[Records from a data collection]
☆ ☆ ☆ ☆ ☆ ☆ ☆

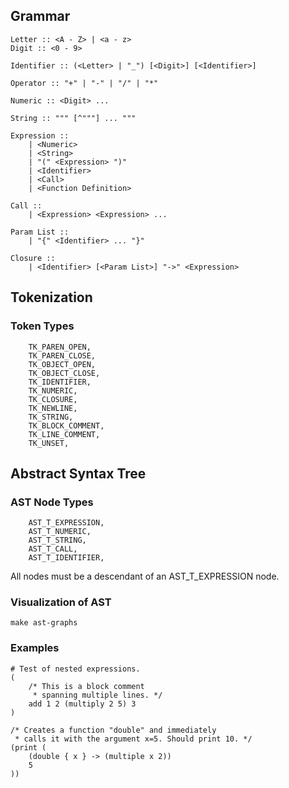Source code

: ## Grammar

```
Letter :: <A - Z> | <a - z>
Digit :: <0 - 9>

Identifier :: (<Letter> | "_") [<Digit>] [<Identifier>]

Operator :: "+" | "-" | "/" | "*"

Numeric :: <Digit> ...

String :: """ [^"""] ... """

Expression ::
    | <Numeric>
    | <String>
    | "(" <Expression> ")"
    | <Identifier>
    | <Call>
    | <Function Definition>

Call ::
    | <Expression> <Expression> ...

Param List ::
    | "{" <Identifier> ... "}"

Closure ::
    | <Identifier> [<Param List>] "->" <Expression> 

```

## Tokenization

### Token Types

```
    TK_PAREN_OPEN,
    TK_PAREN_CLOSE,
    TK_OBJECT_OPEN,
    TK_OBJECT_CLOSE,
    TK_IDENTIFIER,
    TK_NUMERIC,
    TK_CLOSURE,
    TK_NEWLINE,
    TK_STRING,
    TK_BLOCK_COMMENT,
    TK_LINE_COMMENT,
    TK_UNSET,
```

## Abstract Syntax Tree

### AST Node Types

```
    AST_T_EXPRESSION,
    AST_T_NUMERIC,
    AST_T_STRING,
    AST_T_CALL,
    AST_T_IDENTIFIER,
```

All nodes must be a descendant of an AST_T_EXPRESSION node.

### Visualization of AST

```
make ast-graphs
```

### Examples

```
# Test of nested expressions.
(
    /* This is a block comment
     * spanning multiple lines. */
    add 1 2 (multiply 2 5) 3
)
```

```
/* Creates a function "double" and immediately
 * calls it with the argument x=5. Should print 10. */
(print (
    (double { x } -> (multiple x 2))
    5
))
```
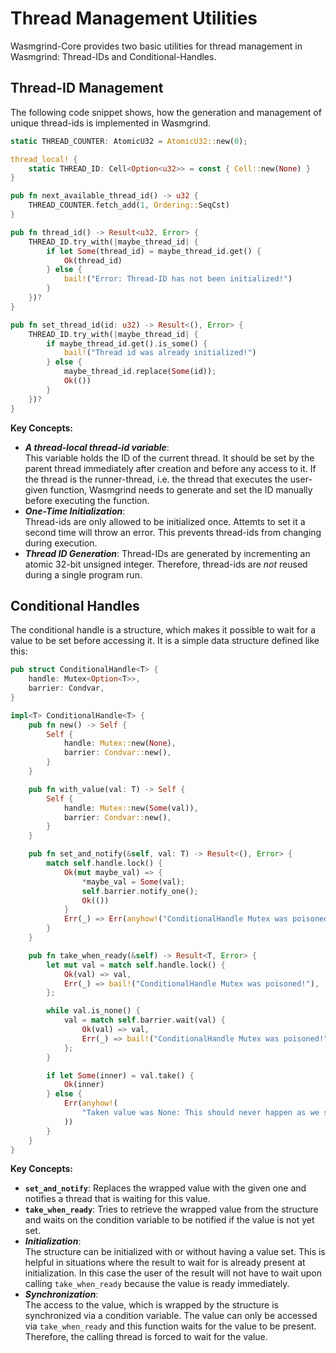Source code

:# Thread Management Utilities
Wasmgrind-Core provides two basic utilities for thread management in Wasmgrind: Thread-IDs and Conditional-Handles.

## Thread-ID Management
The following code snippet shows, how the generation and management of unique thread-ids is implemented in Wasmgrind.

```Rust
static THREAD_COUNTER: AtomicU32 = AtomicU32::new(0);

thread_local! {
    static THREAD_ID: Cell<Option<u32>> = const { Cell::new(None) }
}

pub fn next_available_thread_id() -> u32 {
    THREAD_COUNTER.fetch_add(1, Ordering::SeqCst)
}

pub fn thread_id() -> Result<u32, Error> {
    THREAD_ID.try_with(|maybe_thread_id| {
        if let Some(thread_id) = maybe_thread_id.get() {
            Ok(thread_id)
        } else {
            bail!("Error: Thread-ID has not been initialized!")
        }
    })?
}

pub fn set_thread_id(id: u32) -> Result<(), Error> {
    THREAD_ID.try_with(|maybe_thread_id| {
        if maybe_thread_id.get().is_some() {
            bail!("Thread id was already initialized!")
        } else {
            maybe_thread_id.replace(Some(id));
            Ok(())
        }
    })?
}
```

**Key Concepts:**
- **_A thread-local thread-id variable_**:  
This variable holds the ID of the current thread. It should be set by the parent thread immediately after creation and before any access to it. If the thread is the runner-thread, i.e. the thread that executes the user-given function, Wasmgrind needs to generate and set the ID manually before executing the function.
- **_One-Time Initialization_**:  
Thread-ids are only allowed to be initialized once. Attemts to set it a second time will throw an error. This prevents thread-ids from changing during execution.
- **_Thread ID Generation_**: Thread-IDs are generated by incrementing an atomic 32-bit unsigned integer. Therefore, thread-ids are _not_ reused during a single program run.

## Conditional Handles
The conditional handle is a structure, which makes it possible to wait for a value to be set before accessing it. It is a simple data structure defined like this:

```Rust
pub struct ConditionalHandle<T> {
    handle: Mutex<Option<T>>,
    barrier: Condvar,
}

impl<T> ConditionalHandle<T> {
    pub fn new() -> Self {
        Self {
            handle: Mutex::new(None),
            barrier: Condvar::new(),
        }
    }

    pub fn with_value(val: T) -> Self {
        Self {
            handle: Mutex::new(Some(val)),
            barrier: Condvar::new(),
        }
    }

    pub fn set_and_notify(&self, val: T) -> Result<(), Error> {
        match self.handle.lock() {
            Ok(mut maybe_val) => {
                *maybe_val = Some(val);
                self.barrier.notify_one();
                Ok(())
            }
            Err(_) => Err(anyhow!("ConditionalHandle Mutex was poisoned!")),
        }
    }

    pub fn take_when_ready(&self) -> Result<T, Error> {
        let mut val = match self.handle.lock() {
            Ok(val) => val,
            Err(_) => bail!("ConditionalHandle Mutex was poisoned!"),
        };

        while val.is_none() {
            val = match self.barrier.wait(val) {
                Ok(val) => val,
                Err(_) => bail!("ConditionalHandle Mutex was poisoned!"),
            };
        }

        if let Some(inner) = val.take() {
            Ok(inner)
        } else {
            Err(anyhow!(
                "Taken value was None: This should never happen as we sync this operation through a condition variable."
            ))
        }
    }
}
```

**Key Concepts:**
- **`set_and_notify`**: Replaces the wrapped value with the given one and notifies a thread that is waiting for this value.
- **`take_when_ready`**: Tries to retrieve the wrapped value from the structure and waits on the condition variable to be notified if the value is not yet set.
- **_Initialization_**:  
The structure can be initialized with or without having a value set. This is helpful in situations where the result to wait for is already present at initialization. In this case the user of the result will not have to wait upon calling `take_when_ready` because the value is ready immediately.
- **_Synchronization_**:  
The access to the value, which is wrapped by the structure is synchronized via a condition variable. The value can only be accessed via `take_when_ready` and this function waits for the value to be present. Therefore, the calling thread is forced to wait for the value.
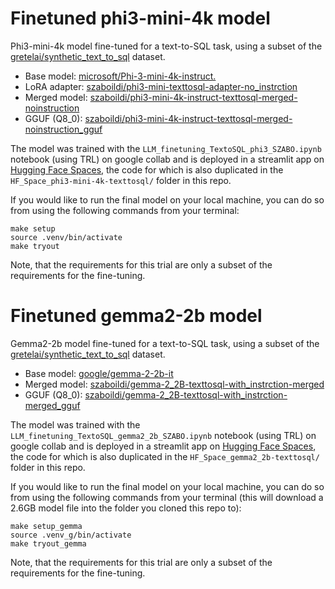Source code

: # Finetuned phi3-mini-4k model
Phi3-mini-4k model fine-tuned for a text-to-SQL task, using a subset of the [gretelai/synthetic_text_to_sql](https://huggingface.co/datasets/gretelai/synthetic_text_to_sql/viewer/default/train?p=999&views%5B%5D=train&row=99901) dataset.

- Base model: [microsoft/Phi-3-mini-4k-instruct.](https://huggingface.co/microsoft/Phi-3-mini-4k-instruct)
- LoRA adapter: [szaboildi/phi3-mini-texttosql-adapter-no_instrction](https://huggingface.co/szaboildi/phi3-mini-texttosql-adapter-no_instrction)
- Merged model: [szaboildi/phi3-mini-4k-instruct-texttosql-merged-noinstruction](https://huggingface.co/szaboildi/phi3-mini-4k-instruct-texttosql-merged-noinstruction)
- GGUF (Q8_0): [szaboildi/phi3-mini-4k-instruct-texttosql-merged-noinstruction_gguf](https://huggingface.co/szaboildi/phi3-mini-4k-instruct-texttosql-merged-noinstruction_gguf)

The model was trained with the `LLM_finetuning_TextoSQL_phi3_SZABO.ipynb` notebook (using TRL) on google collab and is deployed in a streamlit app on [Hugging Face Spaces](https://huggingface.co/spaces/szaboildi/phi3-mini-4k-texttosql), the code for which is also duplicated in the `HF_Space_phi3-mini-4k-texttosql/` folder in this repo.

If you would like to run the final model on your local machine, you can do so from using the following commands from your terminal:
```
make setup
source .venv/bin/activate
make tryout
```
Note, that the requirements for this trial are only a subset of the requirements for the fine-tuning.

# Finetuned gemma2-2b model
Gemma2-2b model fine-tuned for a text-to-SQL task, using a subset of the [gretelai/synthetic_text_to_sql](https://huggingface.co/datasets/gretelai/synthetic_text_to_sql/viewer/default/train?p=999&views%5B%5D=train&row=99901) dataset.

- Base model: [google/gemma-2-2b-it](https://huggingface.co/google/gemma-2-2b-it)
- Merged model: [szaboildi/gemma-2_2B-texttosql-with_instrction-merged](https://huggingface.co/szaboildi/gemma-2_2B-texttosql-with_instrction-merged)
- GGUF (Q8_0): [szaboildi/gemma-2_2B-texttosql-with_instrction-merged_gguf](https://huggingface.co/szaboildi/gemma-2_2B-texttosql-with_instrction-merged_gguf)

The model was trained with the `LLM_finetuning_TextoSQL_gemma2_2b_SZABO.ipynb` notebook (using TRL) on google collab and is deployed in a streamlit app on [Hugging Face Spaces](https://huggingface.co/spaces/szaboildi/gemma_2_2B_texttosql_finetuned), the code for which is also duplicated in the `HF_Space_gemma2_2b-texttosql/` folder in this repo.

If you would like to run the final model on your local machine, you can do so from using the following commands from your terminal (this will download a 2.6GB model file into the folder you cloned this repo to):
```
make setup_gemma
source .venv_g/bin/activate
make tryout_gemma
```
Note, that the requirements for this trial are only a subset of the requirements for the fine-tuning.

☆ ☆ ☆ ☆ ☆ ☆ ☆

The word "like" appears on some lines of the data above; say how many such lines there are, with nothing else.

3